Virginia Tech Marks 5th Anniversary of Massacre

First year since the shootings that the school is holding classes April 16

Each anniversary since the April 2007 massacre on the Virginia Tech campus, classes have been suspended for the day in memory of the 32 students and faculty killed in the rampage by a lone gunman who then killed himself.

On Monday, the fifth anniversary of the deadliest mass shooting in modern U.S. history, the 28,000 students on campus headed to class to honor the 32.

Provost Mark McNamee, who chaired a committee that planned memorial events in the years after the shooting, says the return to classes reflects the lives of those slain.

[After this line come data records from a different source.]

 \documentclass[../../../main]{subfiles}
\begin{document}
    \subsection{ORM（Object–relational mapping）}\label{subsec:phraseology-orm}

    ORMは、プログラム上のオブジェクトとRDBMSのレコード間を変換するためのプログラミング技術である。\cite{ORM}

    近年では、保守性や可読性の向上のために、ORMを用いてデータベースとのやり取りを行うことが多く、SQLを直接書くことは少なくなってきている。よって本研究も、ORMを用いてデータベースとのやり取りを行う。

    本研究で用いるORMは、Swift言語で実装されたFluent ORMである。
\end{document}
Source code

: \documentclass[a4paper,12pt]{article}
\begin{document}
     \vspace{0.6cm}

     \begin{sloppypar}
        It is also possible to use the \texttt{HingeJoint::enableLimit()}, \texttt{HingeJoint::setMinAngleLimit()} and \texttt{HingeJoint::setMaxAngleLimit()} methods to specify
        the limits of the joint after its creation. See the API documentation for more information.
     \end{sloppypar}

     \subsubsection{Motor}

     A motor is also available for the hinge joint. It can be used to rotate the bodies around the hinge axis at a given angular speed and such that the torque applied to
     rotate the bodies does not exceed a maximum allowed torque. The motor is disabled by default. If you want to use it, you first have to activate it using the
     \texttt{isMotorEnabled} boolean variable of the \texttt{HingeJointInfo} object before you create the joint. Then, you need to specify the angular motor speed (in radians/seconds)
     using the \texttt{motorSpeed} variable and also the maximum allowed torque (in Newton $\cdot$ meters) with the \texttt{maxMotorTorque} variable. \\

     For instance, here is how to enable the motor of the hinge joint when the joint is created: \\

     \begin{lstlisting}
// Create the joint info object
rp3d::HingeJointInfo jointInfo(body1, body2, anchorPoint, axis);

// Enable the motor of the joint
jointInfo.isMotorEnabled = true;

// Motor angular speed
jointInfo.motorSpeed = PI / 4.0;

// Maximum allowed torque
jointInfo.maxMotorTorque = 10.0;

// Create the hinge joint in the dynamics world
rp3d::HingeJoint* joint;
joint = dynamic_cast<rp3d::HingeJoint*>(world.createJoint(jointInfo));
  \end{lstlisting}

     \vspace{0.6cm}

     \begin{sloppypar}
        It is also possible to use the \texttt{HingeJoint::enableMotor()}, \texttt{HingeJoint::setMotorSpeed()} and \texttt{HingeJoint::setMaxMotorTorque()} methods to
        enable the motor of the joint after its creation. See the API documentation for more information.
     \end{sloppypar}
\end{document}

The day was remembered in other ways on the Blacksburg campus, in Washington and by alumni across the country.

A bell on Virginia's Capitol Square in Richmond sounded 32 times at 9:43 a.m. to mark the fifth anniversary.

There was no formal memorial Monday at the Capitol Bell Tower in Richmond as the bell tolled at the moment five years ago when a gunman began the deadliest chapter of his rampage.

A young woman wearing a "Hokies United" T-shirt stood underneath a tree on the Capitol grounds. She told a photographer she had been a student on the Tech campus when the killings occurred on April 16, 2007. She left the bell ringing in tears.

Gov. Bob McDonnell was scheduled to address a candlelight vigil on the Tech campus Monday night.

The vigil was scheduled for 7:30 p.m.  on the Frillfield, the Richmond Times-Dispatch reported. Members of the Virginia Tech Corps are keeping a candle lit for 24 hours, which started a few minutes after midnight. A "Thank You" baseball barbecue was planned to honor first responders.